USP15 targets ALK3/BMPR1A for deubiquitylation to enhance bone morphogenetic protein signalling.
Open Biol
; 4(5): 140065, 2014 May.
Article
em En
| MEDLINE
| ID: mdl-24850914
ABSTRACT
Protein kinase ALK3/BMPR1A mediates bone morphogenetic protein (BMP) signalling through phosphorylation and activation of SMADs 1/5/8. SMAD6, a transcriptional target of BMP, negatively regulates the BMP pathway by recruiting E3 ubiquitin ligases and targeting ALK3 for ubiquitin-mediated degradation.

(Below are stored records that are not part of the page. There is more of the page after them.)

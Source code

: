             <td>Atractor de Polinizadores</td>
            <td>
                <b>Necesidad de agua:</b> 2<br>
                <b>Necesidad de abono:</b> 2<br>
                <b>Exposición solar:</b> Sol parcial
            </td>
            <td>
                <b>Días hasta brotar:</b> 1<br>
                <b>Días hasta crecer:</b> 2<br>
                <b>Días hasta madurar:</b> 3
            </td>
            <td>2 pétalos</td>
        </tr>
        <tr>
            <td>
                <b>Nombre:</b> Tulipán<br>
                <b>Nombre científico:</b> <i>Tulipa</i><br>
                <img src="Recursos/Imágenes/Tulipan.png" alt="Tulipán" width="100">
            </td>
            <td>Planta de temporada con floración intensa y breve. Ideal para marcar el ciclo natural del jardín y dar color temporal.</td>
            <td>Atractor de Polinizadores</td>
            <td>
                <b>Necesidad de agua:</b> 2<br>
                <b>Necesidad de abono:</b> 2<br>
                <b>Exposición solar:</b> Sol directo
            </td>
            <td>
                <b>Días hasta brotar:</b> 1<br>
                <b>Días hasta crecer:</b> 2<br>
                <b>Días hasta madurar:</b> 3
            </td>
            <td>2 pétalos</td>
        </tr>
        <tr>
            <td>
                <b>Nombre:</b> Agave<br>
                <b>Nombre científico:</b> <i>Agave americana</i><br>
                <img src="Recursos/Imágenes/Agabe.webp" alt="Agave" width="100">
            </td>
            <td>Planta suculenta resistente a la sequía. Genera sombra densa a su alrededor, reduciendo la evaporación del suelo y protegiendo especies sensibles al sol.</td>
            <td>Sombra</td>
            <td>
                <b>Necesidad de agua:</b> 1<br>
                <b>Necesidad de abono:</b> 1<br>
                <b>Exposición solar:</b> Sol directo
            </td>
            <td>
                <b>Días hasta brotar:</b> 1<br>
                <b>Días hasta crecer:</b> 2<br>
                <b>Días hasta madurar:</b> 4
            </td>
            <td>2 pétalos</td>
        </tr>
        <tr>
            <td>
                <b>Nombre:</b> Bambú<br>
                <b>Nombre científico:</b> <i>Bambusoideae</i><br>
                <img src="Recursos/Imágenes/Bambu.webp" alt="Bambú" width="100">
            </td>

Here, we identify a deubiquitylating enzyme USP15 as an interactor of SMAD6 and ALK3. We show that USP15 enhances BMP-induced phosphorylation of SMAD1 by interacting with and deubiquitylating ALK3. RNAi-mediated depletion of USP15 increases ALK3 K48-linked polyubiquitylation, and reduces both BMP-induced SMAD1 phosphorylation and transcription of BMP target genes. We also show that loss of USP15 expression from mouse myoblast cells inhibits BMP-induced osteoblast differentiation. Furthermore, USP15 modulates BMP-induced phosphorylation of SMAD1 and transcription during Xenopus embryogenesis.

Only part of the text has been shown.